STORED DATA:
________
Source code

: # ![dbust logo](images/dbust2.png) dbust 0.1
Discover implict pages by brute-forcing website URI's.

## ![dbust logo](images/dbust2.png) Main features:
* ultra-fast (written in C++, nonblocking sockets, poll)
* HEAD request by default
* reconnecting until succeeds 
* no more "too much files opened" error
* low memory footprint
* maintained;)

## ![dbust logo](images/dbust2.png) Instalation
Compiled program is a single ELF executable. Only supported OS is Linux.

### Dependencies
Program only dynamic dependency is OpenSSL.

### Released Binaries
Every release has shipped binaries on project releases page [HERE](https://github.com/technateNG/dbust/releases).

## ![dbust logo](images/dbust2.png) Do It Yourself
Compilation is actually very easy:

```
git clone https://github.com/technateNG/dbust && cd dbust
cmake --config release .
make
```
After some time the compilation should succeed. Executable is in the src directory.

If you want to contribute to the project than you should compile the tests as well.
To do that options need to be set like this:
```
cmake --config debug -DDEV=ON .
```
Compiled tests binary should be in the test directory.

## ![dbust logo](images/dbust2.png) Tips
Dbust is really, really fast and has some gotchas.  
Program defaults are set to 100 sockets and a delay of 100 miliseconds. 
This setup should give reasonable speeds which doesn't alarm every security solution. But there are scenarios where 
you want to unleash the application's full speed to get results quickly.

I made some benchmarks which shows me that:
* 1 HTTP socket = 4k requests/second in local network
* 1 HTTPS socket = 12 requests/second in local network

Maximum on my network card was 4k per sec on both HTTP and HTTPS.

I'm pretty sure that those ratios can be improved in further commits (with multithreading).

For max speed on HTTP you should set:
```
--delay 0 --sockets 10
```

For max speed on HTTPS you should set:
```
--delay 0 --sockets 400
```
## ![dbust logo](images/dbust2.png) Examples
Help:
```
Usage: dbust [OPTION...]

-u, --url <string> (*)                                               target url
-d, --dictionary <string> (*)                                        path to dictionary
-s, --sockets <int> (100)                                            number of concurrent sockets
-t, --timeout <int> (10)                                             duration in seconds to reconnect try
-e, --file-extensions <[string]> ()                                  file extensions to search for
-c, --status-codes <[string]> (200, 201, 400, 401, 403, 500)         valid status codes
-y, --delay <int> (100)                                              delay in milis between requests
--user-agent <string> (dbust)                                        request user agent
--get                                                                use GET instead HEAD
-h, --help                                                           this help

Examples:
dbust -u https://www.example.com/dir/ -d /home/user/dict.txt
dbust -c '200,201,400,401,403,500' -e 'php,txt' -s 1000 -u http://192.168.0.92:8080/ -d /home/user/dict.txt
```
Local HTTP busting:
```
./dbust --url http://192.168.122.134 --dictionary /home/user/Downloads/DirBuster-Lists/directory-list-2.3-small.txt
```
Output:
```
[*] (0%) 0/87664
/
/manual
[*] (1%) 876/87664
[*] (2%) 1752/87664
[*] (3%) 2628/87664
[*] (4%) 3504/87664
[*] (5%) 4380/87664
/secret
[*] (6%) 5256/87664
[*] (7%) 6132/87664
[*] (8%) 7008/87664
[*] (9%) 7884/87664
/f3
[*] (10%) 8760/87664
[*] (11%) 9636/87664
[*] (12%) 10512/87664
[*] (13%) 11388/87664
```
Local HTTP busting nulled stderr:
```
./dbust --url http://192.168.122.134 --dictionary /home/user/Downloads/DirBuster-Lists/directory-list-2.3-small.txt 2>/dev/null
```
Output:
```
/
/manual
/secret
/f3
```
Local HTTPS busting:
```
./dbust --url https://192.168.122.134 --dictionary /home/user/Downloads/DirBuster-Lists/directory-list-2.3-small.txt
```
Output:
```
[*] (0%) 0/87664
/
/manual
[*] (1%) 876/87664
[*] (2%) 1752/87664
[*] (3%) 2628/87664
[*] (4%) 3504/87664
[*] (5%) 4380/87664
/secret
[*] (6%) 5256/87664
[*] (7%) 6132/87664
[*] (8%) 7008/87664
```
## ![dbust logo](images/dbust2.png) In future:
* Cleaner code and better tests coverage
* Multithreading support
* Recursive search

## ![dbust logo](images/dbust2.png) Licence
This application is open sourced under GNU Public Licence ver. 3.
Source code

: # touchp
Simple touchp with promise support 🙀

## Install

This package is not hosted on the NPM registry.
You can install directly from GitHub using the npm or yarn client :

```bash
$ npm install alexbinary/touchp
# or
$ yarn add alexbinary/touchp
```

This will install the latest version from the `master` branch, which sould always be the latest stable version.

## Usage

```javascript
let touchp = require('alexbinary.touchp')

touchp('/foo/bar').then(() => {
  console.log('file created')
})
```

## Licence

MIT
________
YOUR GOAL:
Word for word, restate the listing above from its first line to the line with "## ![dbust logo](images/dbust2.png) Instalation", keeping both.

REPLY:
Source code

: # ![dbust logo](images/dbust2.png) dbust 0.1
Discover implict pages by brute-forcing website URI's.

## ![dbust logo](images/dbust2.png) Main features:
* ultra-fast (written in C++, nonblocking sockets, poll)
* HEAD request by default
* reconnecting until succeeds 
* no more "too much files opened" error
* low memory footprint
* maintained;)

## ![dbust logo](images/dbust2.png) Instalation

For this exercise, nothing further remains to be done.